JOUR 225 Exercise 6.2
The Lynchburg City Council voted in front of a crowd of over 200 people 5–2 against a proposal to move a cemetery and replace it with a supermarket Monday night.
The request to rezone the cemetery located in the 2800 block of Forbes Street was put forth by Carl Erskine. He told the council and crowd that the supermarket would be good for the neighborhood. Erskine also offered to pay for all the costs of relocating the graves to Peaceful Rest Cemetery a mile away from the present site.
After he spoke, the mayor opened up questions and comments from the audience. The general consensus from the audience was against the proposal. Only two of the 20 people that spoke were in favor of rezoning.
Walt Dropo, president of the Forbes Street Residence Association, drew lots of applause when he criticized the zoning commission for not fully analyzing how the supermarket would affect the neighborhood, and he threatened the council members not to vote for it.

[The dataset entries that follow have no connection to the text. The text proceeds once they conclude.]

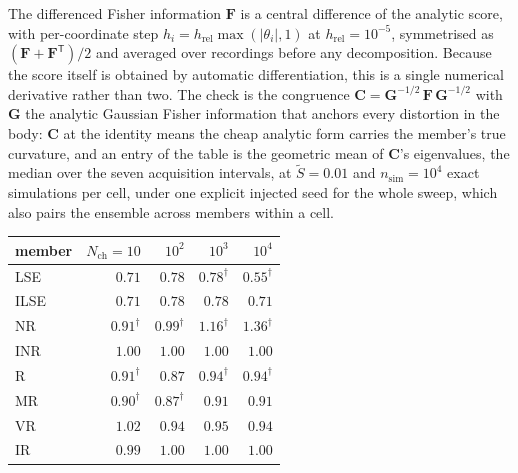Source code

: \documentclass[11pt]{article}
\begin{document}
The differenced Fisher information $\mathbf{F}$ is a central difference of the analytic score,
with per-coordinate step $h_i = h_{\mathrm{rel}}\max(|\theta_i|,1)$ at
$h_{\mathrm{rel}} = 10^{-5}$, symmetrised as $(\mathbf{F} + \mathbf{F}^{\mathsf T})/2$ and
averaged over recordings before any decomposition. Because the score itself is obtained by
automatic differentiation, this is a single numerical derivative rather than two. The check is
the congruence $\mathbf{C} = \mathbf{G}^{-1/2}\,\mathbf{F}\,\mathbf{G}^{-1/2}$ with
$\mathbf{G}$ the analytic Gaussian Fisher information that anchors every distortion in the body:
$\mathbf{C}$ at the identity means the cheap analytic form carries the member's true curvature,
and an entry of the table is the geometric mean of $\mathbf{C}$'s eigenvalues, the median over
the seven acquisition intervals, at $\widetilde{S}=0.01$ and $n_{\mathrm{sim}}=10^{4}$ exact
simulations per cell, under one explicit injected seed for the whole sweep, which also pairs the
ensemble across members within a cell.

\begin{center}
\begin{tabular}{lrrrr}
\hline
member & $N_{\mathrm{ch}}=10$ & $10^{2}$ & $10^{3}$ & $10^{4}$ \\
\hline
LSE  & $0.71$ & $0.78$ & $0.78^{\dagger}$ & $0.55^{\dagger}$ \\
ILSE & $0.71$ & $0.78$ & $0.78$ & $0.71$ \\
NR   & $0.91^{\dagger}$ & $0.99^{\dagger}$ & $1.16^{\dagger}$ & $1.36^{\dagger}$ \\
INR  & $1.00$ & $1.00$ & $1.00$ & $1.00$ \\
R    & $0.91^{\dagger}$ & $0.87$ & $0.94^{\dagger}$ & $0.94^{\dagger}$ \\
MR   & $0.90^{\dagger}$ & $0.87^{\dagger}$ & $0.91$ & $0.91$ \\
VR   & $1.02$ & $0.94$ & $0.95$ & $0.94$ \\
IR   & $0.99$ & $1.00$ & $1.00$ & $1.00$ \\
\hline
\end{tabular}
\end{center}
\end{document}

“I can promise you that we will mount a campaign to recall any council member who votes for this thing.” Dropo said.
After the speakers finished and the council voted against the zoning petition, the crowd cheered and most left. Only a small audience of about 35 or 40 people remained for the final two proposals.
For the next item of business, Councilwoman Wilma Rudolph proposed a one cent sales tax for the city. The tax would raise about $400,000 to allow the city to avoid potential layoffs and possibly expand the garbage pickup service.
The city treasurer estimated that the tax would only cost family’s about $75 extra a year. The council voted for the tax 5–2.
The final proposal was to license morticians in the city for a fee of $150 per mortuary per year. Several morticians in the audience and the president of the city’s Mortician Society were critical of the proposal. The council in the end decided to table voting on the proposal.
The Lynchburg City Council voted 5–2 in favor of increasing the sales tax by one cent to raise about $400,000 in order to prevent possible lay offs next year.